ACS Appl. Electron. Mater.2021, 3, 6, 2512–2525

Publication Date:May 26, 2021


The development of highly efficient solar collectors requires modulating the light interactions with the semiconducting materials. Incorporating luminescent species and metal nanoparticles within a semitransparent polymeric material (e.g., polymethyl methacrylate (PMMA)) leads to the formation of a plasmon-enhanced luminescent down-shifting (PLDS) layer, which offers a retrofittable approach toward expanding the wavelength range over which the conversion process can effectively occur. Adding antireflection coatings (ARCs) further controls the spectral response. However, with each additional component comes additional loss pathways. In this study, the losses related to light interactions with the PMMA and the ARCs have been investigated theoretically using a transfer matrix method and experimentally validated. Two proposed architectures were considered, and the deviations between the optical response of each iteration helped to establish the design considerations.

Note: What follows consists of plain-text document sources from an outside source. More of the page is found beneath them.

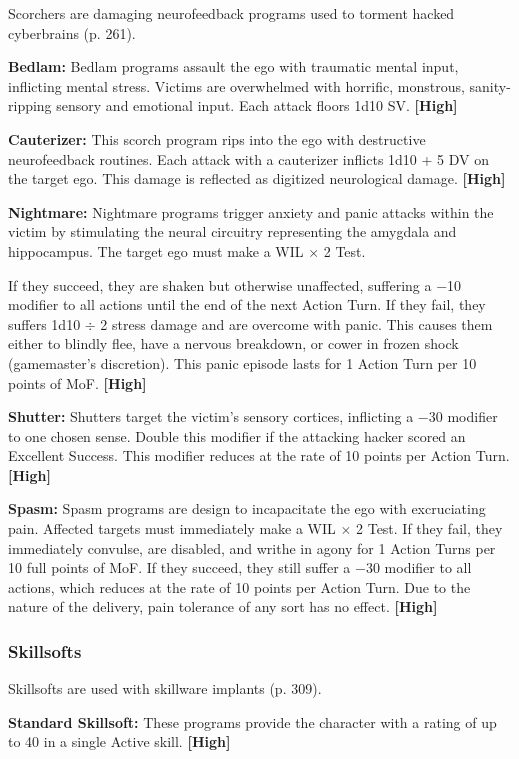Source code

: Scorchers are damaging neurofeedback programs used to torment hacked cyberbrains (p. 261). 

\textbf{Bedlam:} Bedlam programs assault the ego with traumatic mental input, inflicting mental stress. Victims are overwhelmed with horrific, monstrous, sanity-ripping sensory and emotional input. Each attack floors 1d10 SV. \textbf{[High]} 

\textbf{Cauterizer:} This scorch program rips into the ego with destructive neurofeedback routines. Each attack with a cauterizer inflicts 1d10 + 5 DV on the target ego. This damage is reflected as digitized neurological damage. \textbf{[High]} 

\textbf{Nightmare:} Nightmare programs trigger anxiety and panic attacks within the victim by stimulating the neural circuitry representing the amygdala and hippocampus. The target ego must make a WIL $\times$ 2 Test. 

If they succeed, they are shaken but otherwise unaffected, suffering a $-$10 modifier to all actions until the end of the next Action Turn. If they fail, they suffers 1d10 $\div$ 2 stress damage and are overcome with panic. This causes them either to blindly flee, have a nervous breakdown, or cower in frozen shock (gamemaster’s discretion). This panic episode lasts for 1 Action Turn per 10 points of MoF. \textbf{[High]} 

\textbf{Shutter:} Shutters target the victim’s sensory cortices, inflicting a $-$30 modifier to one chosen sense. Double this modifier if the attacking hacker scored an Excellent Success. This modifier reduces at the rate of 10 points per Action Turn. \textbf{[High]} 

\textbf{Spasm:} Spasm programs are design to incapacitate the ego with excruciating pain. Affected targets must immediately make a WIL $\times$ 2 Test. If they fail, they immediately convulse, are disabled, and writhe in agony for 1 Action Turns per 10 full points of MoF. If they succeed, they still suffer a $-$30 modifier to all actions, which reduces at the rate of 10 points per Action Turn. Due to the nature of the delivery, pain tolerance of any sort has no effect. \textbf{[High]} 

\subsubsection{Skillsofts} 

Skillsofts are used with skillware implants (p. 309). 

\textbf{Standard Skillsoft:} These programs provide the character with a rating of up to 40 in a single Active skill. \textbf{[High]} 

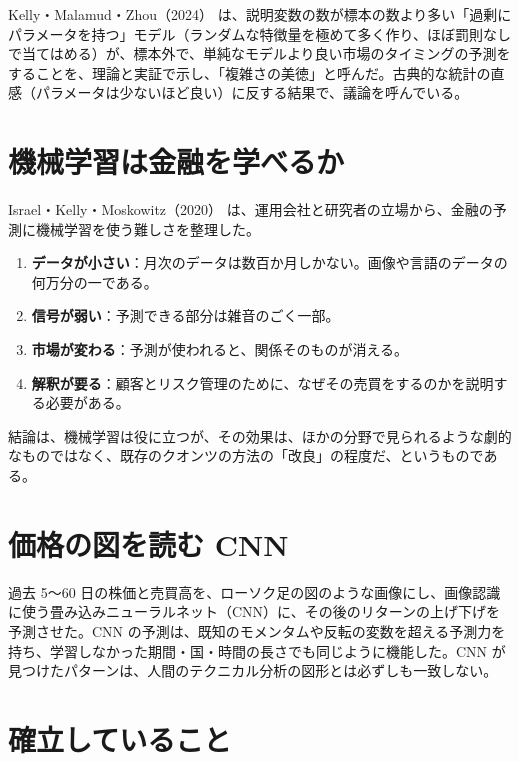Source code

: Kelly・Malamud・Zhou（2024）\cite{kmz2024} は、説明変数の数が標本の数より多い「過剰にパラメータを持つ」モデル（ランダムな特徴量を極めて多く作り、ほぼ罰則なしで当てはめる）が、標本外で、単純なモデルより良い市場のタイミングの予測をすることを、理論と実証で示し、「複雑さの美徳」と呼んだ。古典的な統計の直感（パラメータは少ないほど良い）に反する結果で、議論を呼んでいる。

\section{機械学習は金融を学べるか}

Israel・Kelly・Moskowitz（2020）\cite{ikm2020} は、運用会社と研究者の立場から、金融の予測に機械学習を使う難しさを整理した。

\begin{enumerate}
\item \textbf{データが小さい}：月次のデータは数百か月しかない。画像や言語のデータの何万分の一である。
\item \textbf{信号が弱い}：予測できる部分は雑音のごく一部。
\item \textbf{市場が変わる}：予測が使われると、関係そのものが消える。
\item \textbf{解釈が要る}：顧客とリスク管理のために、なぜその売買をするのかを説明する必要がある。
\end{enumerate}

結論は、機械学習は役に立つが、その効果は、ほかの分野で見られるような劇的なものではなく、既存のクオンツの方法の「改良」の程度だ、というものである。

\section{価格の図を読む CNN}

\begin{paperbox}
過去 5〜60 日の株価と売買高を、ローソク足の図のような画像にし、画像認識に使う畳み込みニューラルネット（CNN）に、その後のリターンの上げ下げを予測させた。CNN の予測は、既知のモメンタムや反転の変数を超える予測力を持ち、学習しなかった期間・国・時間の長さでも同じように機能した。CNN が見つけたパターンは、人間のテクニカル分析の図形とは必ずしも一致しない。
\end{paperbox}

\section{確立していること}

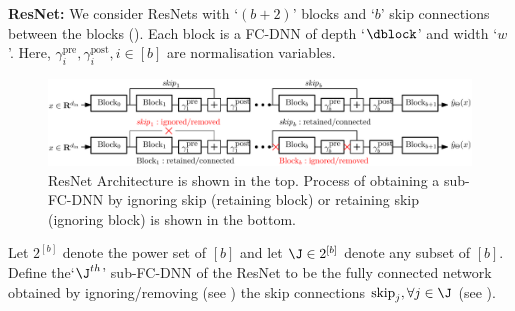 \textbf{ResNet:} We consider ResNets with `$(b+2)$' blocks and `$b$' skip connections between the blocks (). Each block is a FC-DNN of depth `$\dblock$' and width `$w$'. Here, $\gamma^{\text{pre}}_i,\gamma^{\text{post}}_i,i\in[b]$ are normalisation variables. 
\begin{figure}
\centering
\includegraphics[scale=0.04]{figs/resnet-full.png}
\caption{\small{ResNet Architecture is shown in the top. Process of obtaining a sub-FC-DNN by ignoring skip (retaining block) or retaining skip (ignoring block) is shown in the bottom.}}
\label{fig:resnet}
\end{figure}
\begin{definition}
Let $2^{[b]}$ denote the power set of $[b]$ and let $\J\in 2^{[b]}$ denote any subset of $[b]$. Define the`$\J^{th}$' sub-FC-DNN of the ResNet to be the fully connected network obtained by ignoring/removing (see ) the skip connections $\text{skip}_j,\forall j\in \J$ (see ).
\end{definition}

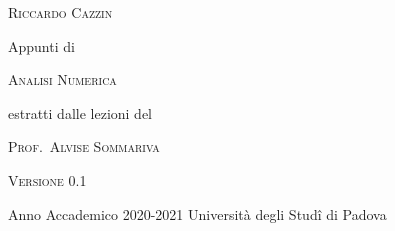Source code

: \documentclass[11pt]{report}
\theoremstyle{plain}
\theoremstyle{definition}
\theoremstyle{remark}
\numberwithin{equation}{chapter}
\numberwithin{figure}{chapter}
\numberwithin{table}{chapter}
\begin{document}
	\begin{titlepage}
		\begin{center}
			\begin{LARGE}
				\textsc{Riccardo Cazzin}
			\end{LARGE}
		\end{center}
		
		\vspace{4.5em}
		
		\begin{center}
			\begin{large}
				Appunti di
			\end{large}
			
			\vspace{1.8em}
			
			\begin{huge}
				\textsc{Analisi Numerica}
			\end{huge}
		\end{center}
		
		\vfill
		
		\begin{center}
			\begin{large}
				estratti dalle lezioni del
			\end{large}
			
			\vspace{1em}
			
			\begin{LARGE}
				\textsc{Prof.\ Alvise Sommariva}
			\end{LARGE}
		\end{center}
		
		\vfill
		
		\begin{center}
			\begin{large}
				\textsc{Versione 0.1}
			\end{large}
		\end{center}
		
		\vfill
		
		\noindent Anno Accademico 2020-2021 \hfill Università degli Studî di Padova
	\end{titlepage}
	
	\tableofcontents
	
	
	
	
	
	
	
	
	
\end{document}

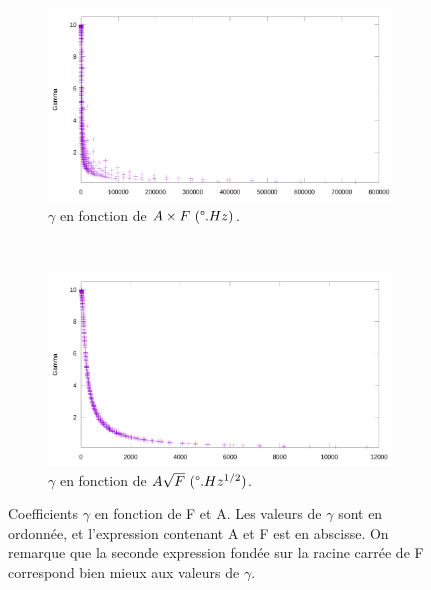 	\clearpage %
	\begin{figure}[!htb]
		\centering
		\begin{subfigure}[t]{\textwidth}
			\centering
			\includegraphics[width=\textwidth]{figures/ch4/afVgamma}
			\caption{$\gamma$ en fonction de $A\times{}F~(\degree{}.Hz)$.}
			\label{fig:gammaAF}
		\end{subfigure}
		~
		\begin{subfigure}[t]{\textwidth}
			\centering
			\includegraphics[width=\textwidth]{figures/ch4/asqrtFVgamma}
			\caption{$\gamma$ en fonction de $A\sqrt{F}~ (\degree{}.Hz^{1/2})$.}
			\label{fig:gammaASQRTF}
		\end{subfigure}
		\caption[Coefficients $\gamma$ en fonction de F et A, bis]{Coefficients $\gamma$ en fonction de F et A. Les valeurs de $\gamma$ sont en ordonnée, et l'expression contenant A et F est en abscisse. On remarque que la seconde expression fondée sur la racine carrée de F correspond bien mieux aux valeurs de $\gamma$.}
		\label{fig:gammaVentropy}
	\end{figure}


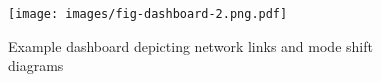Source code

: \documentclass[3p,times,procedia]{elsarticle}
\begin{document}
\begin{figure}
  \centering
  \texttt{[image: images/fig-dashboard-2.png.pdf]}
  \caption{Example dashboard depicting network links and mode shift diagrams}
  \label{fig:chart2}
\end{figure}








\end{document}
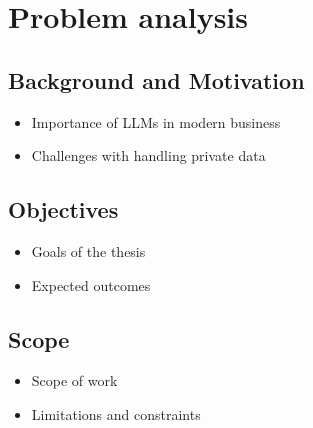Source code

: \chapter{Problem analysis}

\section{Background and Motivation}
\begin{itemize}
    \item Importance of LLMs in modern business
    \item Challenges with handling private data
\end{itemize}

\section{Objectives}
\begin{itemize}
    \item Goals of the thesis
    \item Expected outcomes
\end{itemize}

\section{Scope}
\begin{itemize}
    \item Scope of work
    \item Limitations and constraints
\end{itemize}
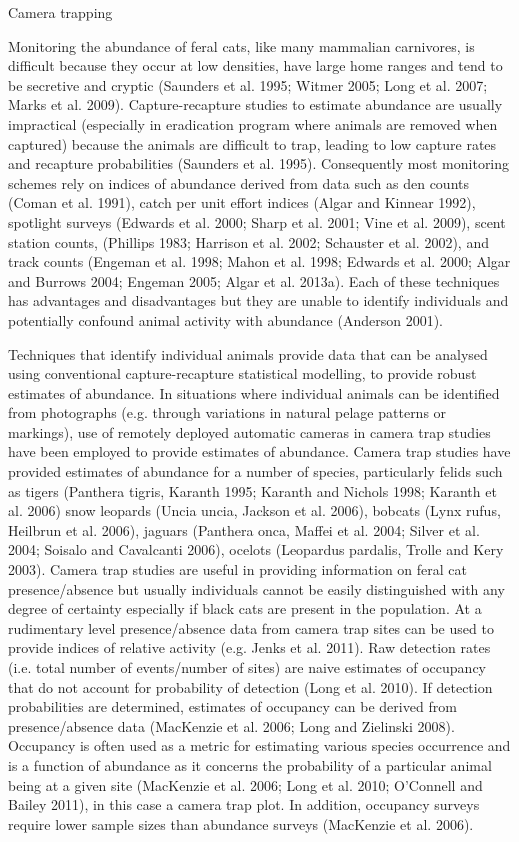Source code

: \documentclass[version=last,
    paper=a4,                               %
    10pt,                                   %
    dvipsnames,
    oneside,                              %
    headings=openany,                       %
    open=any,
    BCOR=7mm,                               %
    DIV=15,     %
]{scrbook}
\begin{document}
Camera trapping

Monitoring the abundance of feral cats, like many mammalian carnivores,
is difficult because they occur at low densities, have large home ranges
and tend to be secretive and cryptic (Saunders et al. 1995; Witmer 2005;
Long et al. 2007; Marks et al. 2009). Capture-recapture studies to
estimate abundance are usually impractical (especially in eradication
program where animals are removed when captured) because the animals are
difficult to trap, leading to low capture rates and recapture
probabilities (Saunders et al. 1995). Consequently most monitoring
schemes rely on indices of abundance derived from data such as den
counts (Coman et al. 1991), catch per unit effort indices (Algar and
Kinnear 1992), spotlight surveys (Edwards et al. 2000; Sharp et al.
2001; Vine et al. 2009), scent station counts, (Phillips 1983; Harrison
et al. 2002; Schauster et al. 2002), and track counts (Engeman et al.
1998; Mahon et al. 1998; Edwards et al. 2000; Algar and Burrows 2004;
Engeman 2005; Algar et al. 2013a). Each of these techniques has
advantages and disadvantages but they are unable to identify individuals
and potentially confound animal activity with abundance (Anderson 2001).

Techniques that identify individual animals provide data that can be
analysed using conventional capture-recapture statistical modelling, to
provide robust estimates of abundance. In situations where individual
animals can be identified from photographs (e.g. through variations in
natural pelage patterns or markings), use of remotely deployed automatic
cameras in camera trap studies have been employed to provide estimates
of abundance. Camera trap studies have provided estimates of abundance
for a number of species, particularly felids such as tigers (Panthera
tigris, Karanth 1995; Karanth and Nichols 1998; Karanth et al. 2006)
snow leopards (Uncia uncia, Jackson et al. 2006), bobcats (Lynx rufus,
Heilbrun et al. 2006), jaguars (Panthera onca, Maffei et al. 2004;
Silver et al. 2004; Soisalo and Cavalcanti 2006), ocelots (Leopardus
pardalis, Trolle and Kery 2003). Camera trap studies are useful in
providing information on feral cat presence/absence but usually
individuals cannot be easily distinguished with any degree of certainty
especially if black cats are present in the population. At a rudimentary
level presence/absence data from camera trap sites can be used to
provide indices of relative activity (e.g. Jenks et al. 2011). Raw
detection rates (i.e. total number of events/number of sites) are naive
estimates of occupancy that do not account for probability of detection
(Long et al. 2010). If detection probabilities are determined, estimates
of occupancy can be derived from presence/absence data (MacKenzie et al.
2006; Long and Zielinski 2008). Occupancy is often used as a metric for
estimating various species occurrence and is a function of abundance as
it concerns the probability of a particular animal being at a given site
(MacKenzie et al. 2006; Long et al. 2010; O'Connell and Bailey 2011), in
this case a camera trap plot. In addition, occupancy surveys require
lower sample sizes than abundance surveys (MacKenzie et al. 2006).
\end{document}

The proposed structure-enhanced (SE) designs generated a predicted enhancement of 37 to 62% for the collection performance of a pristine monocrystalline-silicon solar cell, as inferred through the short-circuit current density (Jsc). The results revealed the synergies among the SE-design components, demonstrating that the spectral response of the SEs, containing a thin polymer framework and an ARC, can be tuned to minimize the reflections, leading to the solar energy conversion enhancement.